REQUIRED ACTION. Within the records below, filter for lines carrying the word "dfrac" and copy them.

(Stored records)
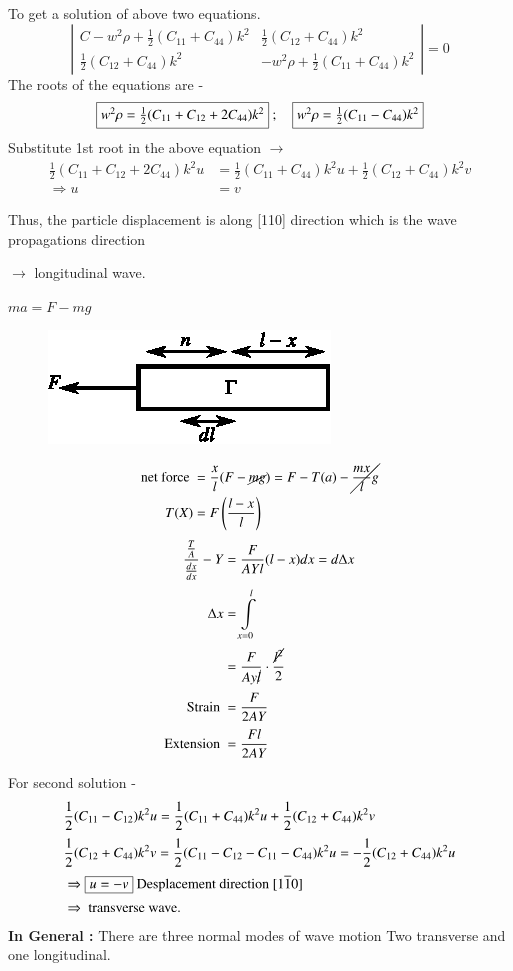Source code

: \smallskip

To get a solution of above two equations.
$$
\left|
\begin{array}{lr}
C-w^{2}\rho+\frac{1}{2}(C_{11}+C_{44})k^{2} & \frac{1}{2}(C_{12}+C_{44})k^{2}\\[5pt]
\frac{1}{2}(C_{12}+C_{44})k^{2} & -w^{2}\rho+\frac{1}{2}(C_{11}+C_{44})k^{2}
\end{array}
\right|=0
$$
The roots of the equations are -
$$
\fbox{$w^{2}\rho =\frac{1}{2}(C_{11}+C_{12}+2C_{44})k^{2}$} \ ;\quad \fbox{$w^{2}\rho=\frac{1}{2}(C_{11}-C_{44})k^{2}$}
$$
Substitute 1st root in the above equation $\to$
\begin{align*}
\frac{1}{2}(C_{11}+C_{12}+2C_{44})k^{2}u &= \frac{1}{2}(C_{11}+C_{44})k^{2}u+\frac{1}{2}(C_{12}+C_{44})k^{2}v\\
\Rightarrow u &= v
\end{align*}

Thus, the particle displacement is along [110] direction which is the wave propagations direction

$\to$ longitudinal wave.

$ma=F-mg$
\begin{figure}[H]
\centering
\includegraphics[scale=1.5]{images/lecture17/fig2a.eps}
\end{figure}
\begin{align*}
\text{net force } &= \frac{x}{l}(F-\cancel{mg})=F-T(a)-\cancel{\dfrac{mx}{l}g}\\
T(X) &= F\left(\frac{l-x}{l}\right)
\end{align*}
\begin{align*}
\dfrac{\frac{T}{A}}{\frac{dx}{dx}}-Y &= \dfrac{F}{AYl}(l-x)dx=d\Delta x\\[2pt]
\Delta x &= \int\limits^{l}_{x=0}\\[2pt]
&= \frac{F}{Ay\cancel{l}}\cdot \dfrac{\cancel{l^{2}}}{2}\\[2pt]
\text{Strain } &= \dfrac{F}{2AY}\\[2pt]
\text{Extension } &= \dfrac{Fl}{2AY}
\end{align*}

\eject

For second solution -
\begin{align*}
& \frac{1}{2}(C_{11}-C_{12})k^{2}u=\frac{1}{2}(C_{11}+C_{44})k^{2}u+\frac{1}{2}(C_{12}+C_{44})k^{2}v\\[2pt]
& \frac{1}{2}(C_{12}+C_{44})k^{2}v=\frac{1}{2}(C_{11}-C_{12}-C_{11}-C_{44})k^{2}u=-\frac{1}{2}(C_{12}+C_{44})k^{2}u\\[2pt]
&\Rightarrow \fbox{$u=-v$} \text{ Desplacement direction $[1\overline{1}0]$}\\[2pt]
&\Rightarrow \text{ transverse wave.}
\end{align*}
{\bf In General :} There are three normal modes of wave motion Two transverse and one longitudinal.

WRITTEN SOLUTION.
\text{net force } &= \frac{x}{l}(F-\cancel{mg})=F-T(a)-\cancel{\dfrac{mx}{l}g}\\
\dfrac{\frac{T}{A}}{\frac{dx}{dx}}-Y &= \dfrac{F}{AYl}(l-x)dx=d\Delta x\\[2pt]
&= \frac{F}{Ay\cancel{l}}\cdot \dfrac{\cancel{l^{2}}}{2}\\[2pt]
\text{Strain } &= \dfrac{F}{2AY}\\[2pt]
\text{Extension } &= \dfrac{Fl}{2AY}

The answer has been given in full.